Each line from the one containing "Day 5: Customization" through the last line of the records below is to be repeated as written, with nothing added.

| EXTRACTED RECORDS |
□ □ □
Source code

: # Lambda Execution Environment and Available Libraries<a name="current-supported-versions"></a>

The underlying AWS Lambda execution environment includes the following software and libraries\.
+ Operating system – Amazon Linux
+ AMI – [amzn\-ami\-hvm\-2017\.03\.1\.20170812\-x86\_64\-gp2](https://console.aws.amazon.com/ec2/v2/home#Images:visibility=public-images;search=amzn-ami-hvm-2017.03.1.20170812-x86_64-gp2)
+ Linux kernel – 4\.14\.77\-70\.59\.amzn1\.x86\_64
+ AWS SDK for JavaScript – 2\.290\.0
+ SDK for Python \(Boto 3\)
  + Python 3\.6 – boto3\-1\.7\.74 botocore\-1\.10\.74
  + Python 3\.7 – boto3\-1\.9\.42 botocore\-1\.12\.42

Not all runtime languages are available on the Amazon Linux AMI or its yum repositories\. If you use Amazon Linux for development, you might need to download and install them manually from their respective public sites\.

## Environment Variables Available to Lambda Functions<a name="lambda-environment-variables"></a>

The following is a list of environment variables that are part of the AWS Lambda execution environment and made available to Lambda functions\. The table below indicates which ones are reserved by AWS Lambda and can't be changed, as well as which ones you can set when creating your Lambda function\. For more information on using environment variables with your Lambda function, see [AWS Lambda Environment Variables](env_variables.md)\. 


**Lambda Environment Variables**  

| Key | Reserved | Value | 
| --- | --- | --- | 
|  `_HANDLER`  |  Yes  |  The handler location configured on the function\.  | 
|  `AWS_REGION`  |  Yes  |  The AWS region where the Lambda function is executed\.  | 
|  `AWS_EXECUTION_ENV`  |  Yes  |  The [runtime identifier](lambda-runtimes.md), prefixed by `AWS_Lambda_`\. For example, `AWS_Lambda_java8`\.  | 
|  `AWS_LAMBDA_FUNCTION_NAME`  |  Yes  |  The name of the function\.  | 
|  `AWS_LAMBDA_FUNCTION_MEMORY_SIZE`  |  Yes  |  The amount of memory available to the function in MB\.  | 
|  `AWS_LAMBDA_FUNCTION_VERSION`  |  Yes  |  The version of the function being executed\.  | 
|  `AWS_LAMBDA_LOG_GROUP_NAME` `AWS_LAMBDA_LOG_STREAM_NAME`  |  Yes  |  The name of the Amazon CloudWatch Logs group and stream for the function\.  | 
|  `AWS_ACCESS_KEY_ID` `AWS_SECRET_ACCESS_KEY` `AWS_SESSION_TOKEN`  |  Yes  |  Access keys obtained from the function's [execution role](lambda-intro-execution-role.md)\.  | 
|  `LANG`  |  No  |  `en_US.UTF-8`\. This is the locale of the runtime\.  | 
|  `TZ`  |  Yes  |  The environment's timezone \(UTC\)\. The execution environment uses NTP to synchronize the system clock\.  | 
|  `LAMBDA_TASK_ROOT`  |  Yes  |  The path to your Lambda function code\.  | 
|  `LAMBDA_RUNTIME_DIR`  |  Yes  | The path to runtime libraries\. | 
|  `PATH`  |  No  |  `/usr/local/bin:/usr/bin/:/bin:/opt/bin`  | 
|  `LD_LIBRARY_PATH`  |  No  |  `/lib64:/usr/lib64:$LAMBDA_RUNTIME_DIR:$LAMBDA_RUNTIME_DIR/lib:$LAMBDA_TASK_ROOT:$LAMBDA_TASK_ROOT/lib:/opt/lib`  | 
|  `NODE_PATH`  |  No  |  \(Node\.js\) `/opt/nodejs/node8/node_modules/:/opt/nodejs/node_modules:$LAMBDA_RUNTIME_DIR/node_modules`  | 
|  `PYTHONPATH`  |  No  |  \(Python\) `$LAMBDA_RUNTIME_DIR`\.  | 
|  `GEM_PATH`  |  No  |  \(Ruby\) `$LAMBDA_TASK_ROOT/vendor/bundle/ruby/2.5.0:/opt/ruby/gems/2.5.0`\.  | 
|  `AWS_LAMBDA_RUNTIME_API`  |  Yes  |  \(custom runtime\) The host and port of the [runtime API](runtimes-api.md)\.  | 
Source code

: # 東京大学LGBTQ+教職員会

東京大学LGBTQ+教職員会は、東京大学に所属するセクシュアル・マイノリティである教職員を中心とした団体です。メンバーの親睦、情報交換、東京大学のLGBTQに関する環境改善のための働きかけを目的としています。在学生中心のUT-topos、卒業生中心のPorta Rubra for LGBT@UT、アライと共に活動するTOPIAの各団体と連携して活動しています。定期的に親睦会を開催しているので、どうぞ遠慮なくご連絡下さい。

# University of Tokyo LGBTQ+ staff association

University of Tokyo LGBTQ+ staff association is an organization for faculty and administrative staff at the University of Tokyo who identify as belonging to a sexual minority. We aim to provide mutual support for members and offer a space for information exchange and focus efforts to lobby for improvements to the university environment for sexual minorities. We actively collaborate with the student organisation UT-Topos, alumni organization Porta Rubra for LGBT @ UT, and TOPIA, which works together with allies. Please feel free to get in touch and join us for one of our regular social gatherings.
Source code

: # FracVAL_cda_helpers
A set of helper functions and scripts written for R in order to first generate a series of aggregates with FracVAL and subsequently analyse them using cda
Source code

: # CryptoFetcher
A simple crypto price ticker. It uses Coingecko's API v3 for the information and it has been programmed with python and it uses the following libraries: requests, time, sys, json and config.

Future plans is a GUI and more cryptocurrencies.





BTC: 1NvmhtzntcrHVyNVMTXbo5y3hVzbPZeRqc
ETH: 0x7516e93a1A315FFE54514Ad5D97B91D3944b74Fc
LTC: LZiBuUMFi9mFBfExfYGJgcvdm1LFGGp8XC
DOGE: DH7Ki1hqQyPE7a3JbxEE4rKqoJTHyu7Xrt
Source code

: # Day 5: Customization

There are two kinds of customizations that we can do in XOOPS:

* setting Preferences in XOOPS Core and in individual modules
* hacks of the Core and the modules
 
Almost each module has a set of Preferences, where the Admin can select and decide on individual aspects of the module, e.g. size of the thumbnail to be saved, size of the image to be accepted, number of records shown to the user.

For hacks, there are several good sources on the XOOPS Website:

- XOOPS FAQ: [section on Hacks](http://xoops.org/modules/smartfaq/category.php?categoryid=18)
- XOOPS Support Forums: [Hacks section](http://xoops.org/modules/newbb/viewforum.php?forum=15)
□ □ □
| WORKED SOLUTION |
: # Day 5: Customization

There are two kinds of customizations that we can do in XOOPS:

* setting Preferences in XOOPS Core and in individual modules
* hacks of the Core and the modules
 
Almost each module has a set of Preferences, where the Admin can select and decide on individual aspects of the module, e.g. size of the thumbnail to be saved, size of the image to be accepted, number of records shown to the user.

For hacks, there are several good sources on the XOOPS Website:

- XOOPS FAQ: [section on Hacks](http://xoops.org/modules/smartfaq/category.php?categoryid=18)
- XOOPS Support Forums: [Hacks section](http://xoops.org/modules/newbb/viewforum.php?forum=15)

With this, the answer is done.